I really wanted to like this one more than I did. After all, it’s a book about (as the subtitle says) how and why we age, and as I’ll be fifty at the end of June it’s a topic that doesn’t exactly weigh on my mind, but does make me curious.
Run-on sentence, hoy.
Armstrong’s book looks at a great many of the physical processes behind aging (the way our cells tick down moment by moment until they die), the ways people have tried to avoid aging (the Breatharians make an appearance and I just can’t with that particular group), the role inflammation may play in aging (more extensive than might have been believed), and other questions about ‘normal’ aging: what is it, how does it happen, how can we stop it.
At one point, I heard Jeff Goldblum’s version of Dr. Ian Malcom in my head: Your scientists were so preoccupied with whether or not they could, they never stopped to think if they should.
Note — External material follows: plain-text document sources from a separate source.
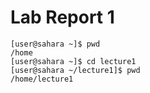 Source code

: # Lab Report 1

```
[user@sahara ~]$ pwd
/home
[user@sahara ~]$ cd lecture1
[user@sahara ~/lecture1]$ pwd
/home/lecture1

```

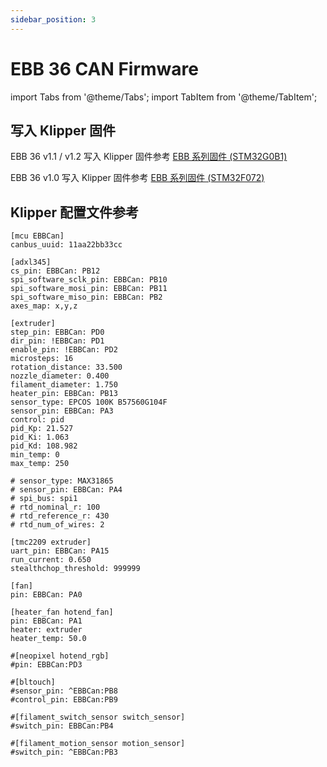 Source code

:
 ```yaml
---
sidebar_position: 3
---
```


# EBB 36 CAN Firmware

<!-- import lib start -->

import Tabs from '@theme/Tabs';
import TabItem from '@theme/TabItem';

<!-- import lib end -->

## 写入 Klipper 固件

EBB 36 v1.1 / v1.2 写入 Klipper 固件参考 [EBB 系列固件 (STM32G0B1)](../ebb-firmware-g0b1.md)

EBB 36 v1.0 写入 Klipper 固件参考 [EBB 系列固件 (STM32F072)](../ebb-firmware-f072.md)

## Klipper 配置文件参考

``` klipper_cfg title="printer.cfg"
[mcu EBBCan]
canbus_uuid: 11aa22bb33cc

[adxl345]
cs_pin: EBBCan: PB12
spi_software_sclk_pin: EBBCan: PB10
spi_software_mosi_pin: EBBCan: PB11
spi_software_miso_pin: EBBCan: PB2
axes_map: x,y,z

[extruder]
step_pin: EBBCan: PD0
dir_pin: !EBBCan: PD1
enable_pin: !EBBCan: PD2
microsteps: 16
rotation_distance: 33.500
nozzle_diameter: 0.400
filament_diameter: 1.750
heater_pin: EBBCan: PB13
sensor_type: EPCOS 100K B57560G104F
sensor_pin: EBBCan: PA3
control: pid
pid_Kp: 21.527
pid_Ki: 1.063
pid_Kd: 108.982
min_temp: 0
max_temp: 250

# sensor_type: MAX31865
# sensor_pin: EBBCan: PA4
# spi_bus: spi1
# rtd_nominal_r: 100
# rtd_reference_r: 430
# rtd_num_of_wires: 2

[tmc2209 extruder]
uart_pin: EBBCan: PA15
run_current: 0.650
stealthchop_threshold: 999999

[fan]
pin: EBBCan: PA0

[heater_fan hotend_fan]
pin: EBBCan: PA1
heater: extruder
heater_temp: 50.0

#[neopixel hotend_rgb]
#pin: EBBCan:PD3

#[bltouch]
#sensor_pin: ^EBBCan:PB8
#control_pin: EBBCan:PB9

#[filament_switch_sensor switch_sensor]
#switch_pin: EBBCan:PB4

#[filament_motion_sensor motion_sensor]
#switch_pin: ^EBBCan:PB3

```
Which sounds much more negative than I intended it to, but here we are. I wanted to like this one more than I did, after all.
Early in the book, Armstrong notes “The very real progress in teasing out and tinkering with the roots of age-related disease has been ignored[.]” And I think I would have liked the book better if it were looking at that progress, rather than on ways to achieve immortality.
Armstrong’s writing is clear and easy for a layperson to understand; she goes to primary sources as much as possible and interviewed many people for the text. I lost interest about halfway through, but someone not me might find it an enjoyable read all the way through.
I don’t want to live forever; I never have. My lifespan is what it is, my cells ticking down as they’re programmed to, my telomeres doing their jobs. But I’d like to be healthy right up until the last one ticks its last tick and shuts up shop forever.
(I received Borrowed Time as an ARC from Netgalley.com. No funds were exchanged for this review.)